Happy Friday! The weekend is only a few hours away, but before you take off, check out the top reverse mortgage news stories grabbing the attention of RMD readers this past week:
RMS President Ousted in Major Walter Leadership Shake-Up—The president of top-10 industry lender Reverse Mortgage Solutions, Inc. was recently released from the company as part of a larger leadership shake-up at parent company Walter Investment Management Corp. (NYSE: WAC), sources close to the company confirmed.
Why Financial Advisors Must Accept Reverse Mortgages in Retirement Planning—The negative perception surrounding reverse mortgages not only stunts the growth potential for these products to reach a wider consumer audience, but also deters financial planners from recommending the use of home equity for retirement income planning.
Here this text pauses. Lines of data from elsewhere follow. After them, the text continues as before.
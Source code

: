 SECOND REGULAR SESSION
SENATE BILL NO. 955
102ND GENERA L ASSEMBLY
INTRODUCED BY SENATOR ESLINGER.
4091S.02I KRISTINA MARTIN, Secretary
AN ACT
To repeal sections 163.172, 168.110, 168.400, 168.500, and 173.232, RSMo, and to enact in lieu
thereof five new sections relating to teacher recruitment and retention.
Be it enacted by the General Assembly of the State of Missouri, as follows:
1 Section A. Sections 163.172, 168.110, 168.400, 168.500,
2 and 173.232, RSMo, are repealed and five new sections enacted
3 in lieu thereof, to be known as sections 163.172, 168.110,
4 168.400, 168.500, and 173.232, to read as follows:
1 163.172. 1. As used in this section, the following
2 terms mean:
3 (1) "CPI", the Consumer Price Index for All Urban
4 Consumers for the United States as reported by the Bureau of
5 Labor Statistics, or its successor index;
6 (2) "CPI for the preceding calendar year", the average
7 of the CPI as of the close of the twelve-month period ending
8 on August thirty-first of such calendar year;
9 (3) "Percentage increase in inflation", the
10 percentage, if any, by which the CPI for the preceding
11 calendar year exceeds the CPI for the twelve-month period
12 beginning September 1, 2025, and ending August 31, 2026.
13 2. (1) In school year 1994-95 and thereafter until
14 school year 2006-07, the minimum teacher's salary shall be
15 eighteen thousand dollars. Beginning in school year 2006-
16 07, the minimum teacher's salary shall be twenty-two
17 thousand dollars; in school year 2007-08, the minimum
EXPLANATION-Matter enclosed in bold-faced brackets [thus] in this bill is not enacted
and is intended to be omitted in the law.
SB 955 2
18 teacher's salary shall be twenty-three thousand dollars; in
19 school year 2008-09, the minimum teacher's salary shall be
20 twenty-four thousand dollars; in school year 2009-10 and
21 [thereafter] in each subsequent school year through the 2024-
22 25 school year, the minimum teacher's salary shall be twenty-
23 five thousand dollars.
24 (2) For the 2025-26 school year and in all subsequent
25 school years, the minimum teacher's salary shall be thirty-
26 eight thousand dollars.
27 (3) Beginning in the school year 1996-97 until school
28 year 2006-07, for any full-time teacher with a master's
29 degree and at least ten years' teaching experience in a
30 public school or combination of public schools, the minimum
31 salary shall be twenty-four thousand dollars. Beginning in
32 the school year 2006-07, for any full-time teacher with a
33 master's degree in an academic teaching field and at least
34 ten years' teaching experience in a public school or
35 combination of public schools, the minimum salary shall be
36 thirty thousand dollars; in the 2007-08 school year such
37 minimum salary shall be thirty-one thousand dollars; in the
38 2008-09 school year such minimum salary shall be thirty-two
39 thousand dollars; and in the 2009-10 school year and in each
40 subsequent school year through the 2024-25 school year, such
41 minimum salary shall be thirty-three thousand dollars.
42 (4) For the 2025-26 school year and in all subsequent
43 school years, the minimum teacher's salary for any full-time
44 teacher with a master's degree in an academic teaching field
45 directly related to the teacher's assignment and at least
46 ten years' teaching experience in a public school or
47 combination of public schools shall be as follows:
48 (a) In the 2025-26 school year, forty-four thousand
A recent article published by Investment News discussed why advisors should take another look at using reverse mortgages to support responsible retirement spending.
Industry Veteran Teams With Lender to Launch New Reverse Mortgage Division—Mich.-based Huron Valley Financial is getting serious about expanding its product offerings to include reverse mortgages, so much that the lender has launched its own division to specifically focus on the origination of Home Equity Conversion Mortgages. The company also hired an industry veteran to lead this new endeavor.
HUD Audit Finds Mortgage Servicing Flaws Cost MMI Fund $2.23 Billion—A recent audit conducted by the Office of Inspector General for the Department of Housing and Urban Development revealed that the agency’s various shortcomings in ensuring mortgage servicer compliance has resulted in more than $2 billion in unnecessary costs paid by the Federal Housing Administration’s Mutual Mortgage Insurance fund. The servicing delays reviewed in the audit pertained only to forward FHA loans and HECMs.
Not Even August’s Big Gains Could Shrink the Reverse Mortgage Volume Gap—August proved to be a big month for reverse mortgage volume in both retail and wholesale channels, but the 24% single-month increase wasn’t enough to lessen the gap between this year’s endorsements and 2015’s numbers, according to recent industry data released this week.